RECORDS FOR THIS EXERCISE:
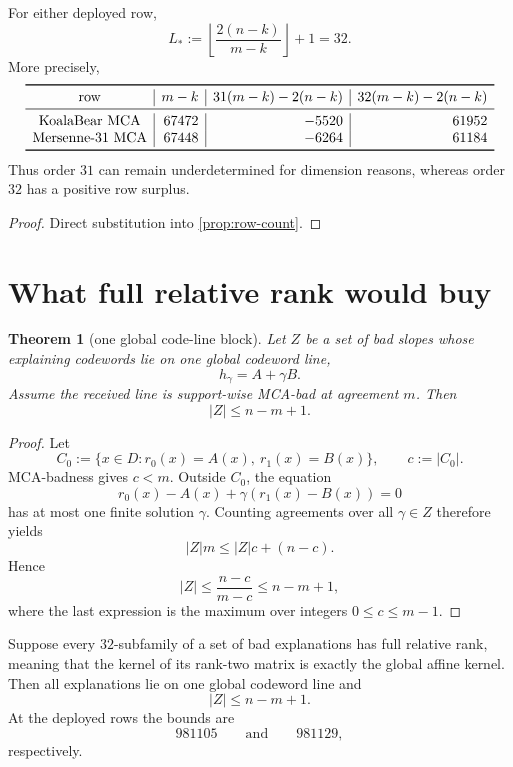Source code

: \documentclass[11pt,a4paper]{amsart}
\numberwithin{equation}{section}
\newtheorem{theorem}{Theorem}[section]
\theoremstyle{remark}
\begin{document}
\begin{proposition}\label{prop:critical-32}
For either deployed row,
\[
 L_*:=\left\lfloor\frac{2(n-k)}{m-k}\right\rfloor+1=32.
\]
More precisely,
\[
\begin{array}{c|r|r|r}
\toprule
\text{row}&m-k&31(m-k)-2(n-k)&32(m-k)-2(n-k)\\
\midrule
\text{KoalaBear MCA}&67472&-5520&61952\\
\text{Mersenne-31 MCA}&67448&-6264&61184\\
\bottomrule
\end{array}
\]
Thus order $31$ can remain underdetermined for dimension reasons, whereas order $32$ has a positive row surplus.
\end{proposition}

\begin{proof}
Direct substitution into \cref{prop:row-count}.
\end{proof}

\section{What full relative rank would buy}

\begin{theorem}[one global code-line block]\label{thm:global-block}
Let $Z$ be a set of bad slopes whose explaining codewords lie on one global codeword line,
\[
 h_\gamma=A+\gamma B.
\]
Assume the received line is support-wise MCA-bad at agreement $m$.  Then
\[
 \boxed{|Z|\le n-m+1.}
\]
\end{theorem}

\begin{proof}
Let
\[
 C_0:=\{x\in D:r_0(x)=A(x),\ r_1(x)=B(x)\},
 \qquad c:=|C_0|.
\]
MCA-badness gives $c<m$.  Outside $C_0$, the equation
\[
 r_0(x)-A(x)+\gamma(r_1(x)-B(x))=0
\]
has at most one finite solution $\gamma$.  Counting agreements over all $\gamma\in Z$ therefore yields
\[
 |Z|m\le |Z|c+(n-c).
\]
Hence
\[
 |Z|\le\frac{n-c}{m-c}\le n-m+1,
\]
where the last expression is the maximum over integers $0\le c\le m-1$.
\end{proof}

\begin{corollary}\label{cor:generic-closure}
Suppose every $32$-subfamily of a set of bad explanations has full relative rank, meaning that the kernel of its rank-two matrix is exactly the global affine kernel.  Then all explanations lie on one global codeword line and
\[
 |Z|\le n-m+1.
\]
At the deployed rows the bounds are
\[
 981105
 \qquad\text{and}\qquad
 981129,
\]
respectively.
\end{corollary}
\end{document}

PROMPT:
Once the pictures are dropped, set down everything else in the records exactly.

RESPONSE TO THIS TASK:
Source code

: \documentclass[11pt,a4paper]{amsart}
\numberwithin{equation}{section}
\newtheorem{theorem}{Theorem}[section]
\theoremstyle{remark}
\begin{document}
\begin{proposition}\label{prop:critical-32}
For either deployed row,
\[
 L_*:=\left\lfloor\frac{2(n-k)}{m-k}\right\rfloor+1=32.
\]
More precisely,
\[
\begin{array}{c|r|r|r}
\toprule
\text{row}&m-k&31(m-k)-2(n-k)&32(m-k)-2(n-k)\\
\midrule
\text{KoalaBear MCA}&67472&-5520&61952\\
\text{Mersenne-31 MCA}&67448&-6264&61184\\
\bottomrule
\end{array}
\]
Thus order $31$ can remain underdetermined for dimension reasons, whereas order $32$ has a positive row surplus.
\end{proposition}

\begin{proof}
Direct substitution into \cref{prop:row-count}.
\end{proof}

\section{What full relative rank would buy}

\begin{theorem}[one global code-line block]\label{thm:global-block}
Let $Z$ be a set of bad slopes whose explaining codewords lie on one global codeword line,
\[
 h_\gamma=A+\gamma B.
\]
Assume the received line is support-wise MCA-bad at agreement $m$.  Then
\[
 \boxed{|Z|\le n-m+1.}
\]
\end{theorem}

\begin{proof}
Let
\[
 C_0:=\{x\in D:r_0(x)=A(x),\ r_1(x)=B(x)\},
 \qquad c:=|C_0|.
\]
MCA-badness gives $c<m$.  Outside $C_0$, the equation
\[
 r_0(x)-A(x)+\gamma(r_1(x)-B(x))=0
\]
has at most one finite solution $\gamma$.  Counting agreements over all $\gamma\in Z$ therefore yields
\[
 |Z|m\le |Z|c+(n-c).
\]
Hence
\[
 |Z|\le\frac{n-c}{m-c}\le n-m+1,
\]
where the last expression is the maximum over integers $0\le c\le m-1$.
\end{proof}

\begin{corollary}\label{cor:generic-closure}
Suppose every $32$-subfamily of a set of bad explanations has full relative rank, meaning that the kernel of its rank-two matrix is exactly the global affine kernel.  Then all explanations lie on one global codeword line and
\[
 |Z|\le n-m+1.
\]
At the deployed rows the bounds are
\[
 981105
 \qquad\text{and}\qquad
 981129,
\]
respectively.
\end{corollary}
\end{document}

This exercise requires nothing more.